I encountered a (likely simple) Volterra-style integral equation as part of my work. For an arbitrary function $p(s)$ which is square integrable, I have the following equation relating $p(s)$ and its integral with respect to the real-to-real function $Q$:
$$p(x) - C\int_{0}^{x}p(s)dQ(s) = 0$$
where $C$ is a known real constant.
I would hopefully like to show, without further assumptions, that this system has only the solution $p(s) = 0$. I have very little training in differential equations, so I'm a bit lost as where to begin.
Thank you in advance for any guidance!
Hello and welcome to math.stackexchange.
Here is how you can prove this. Write the equation as $$ p(x) = \int_0^x p(s) q(s) ds $$ where $q(s) = C Q'(s)$. The equation shows that $p(x)$ is differentiable, since it is equal to an antiderivative. Therefore by differentiating $$ p'(x) = p(x) q(x) \, . $$ and also $p(0) = \int_0^0 p(s) q(s) ds = 0$.

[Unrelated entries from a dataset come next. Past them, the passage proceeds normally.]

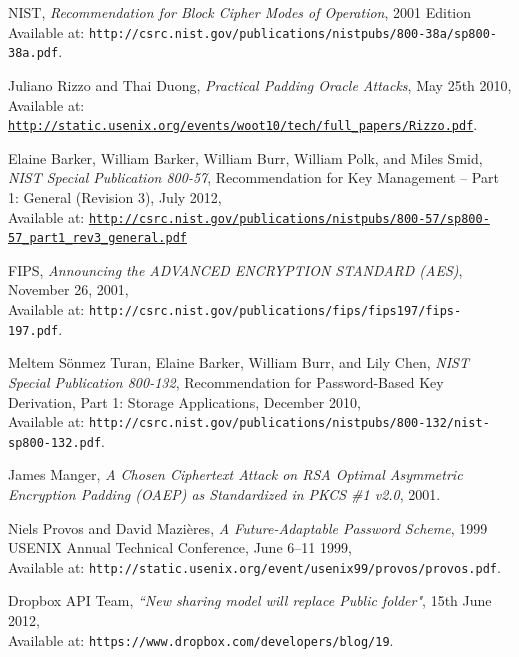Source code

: \documentclass[12pt, titlepage]{article}
\begin{document}
\begin{thebibliography}{10}
NIST, \emph{Recommendation for Block Cipher Modes of Operation}, 2001 Edition
\\ Available at: \texttt{http://csrc.nist.gov/publications/nistpubs/800-38a/sp800-38a.pdf}.

Juliano Rizzo and Thai Duong, \emph{Practical Padding Oracle Attacks}, May 25th 2010,
\\ Available at: \texttt{\url{http://static.usenix.org/events/woot10/tech/full_papers/Rizzo.pdf}}.


Elaine Barker, William Barker, William Burr, William Polk, and Miles Smid, \emph{NIST Special Publication 800-57}, Recommendation for Key Management – Part 1: General (Revision 3), July
2012,
\\ Available at: \texttt{\url{http://csrc.nist.gov/publications/nistpubs/800-57/sp800-57_part1_rev3_general.pdf}}

FIPS, \emph{Announcing the ADVANCED ENCRYPTION STANDARD (AES)}, November 26, 2001,
\\ Available at:
\texttt{http://csrc.nist.gov/publications/fips/fips197/fips-197.pdf}.

Meltem Sönmez Turan, Elaine Barker, William Burr, and Lily Chen, \emph{NIST Special Publication 800-132}, Recommendation for Password-Based Key Derivation, Part 1: Storage Applications, December 2010,
\\ Available at: \texttt{http://csrc.nist.gov/publications/nistpubs/800-132/nist-sp800-132.pdf}.

James Manger, \emph{A Chosen Ciphertext Attack on RSA Optimal Asymmetric Encryption Padding (OAEP) as Standardized in PKCS \#1 v2.0}, 2001.

Niels Provos and David Mazières, \emph{A Future-Adaptable Password Scheme}, 1999 USENIX Annual Technical Conference, June 6–11 1999,
\\ Available at: \texttt{http://static.usenix.org/event/usenix99/provos/provos.pdf}. 

Dropbox API Team, \emph{``New sharing model will replace Public folder"},  15th June 2012,
\\ Available at: \texttt{https://www.dropbox.com/developers/blog/19}.

\end{thebibliography}
\end{document}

To prove from this that $p(x) = 0$ for all $x$, one can use the following trick: Set $r(x) = p(x)e^{-CQ(x)}$. Then $$r'(x) = p'(x) e^{-CQ(x)} + p(x) e^{-CQ(x)}\cdot (-CQ'(x)) = e^{-CQ(x)} \cdot \left(p'(x) - p(x) q(x) \right) = 0 $$ So $r(x) = constant = r(0) = 0$ and therefore also $q(x) = 0$ for all $x$.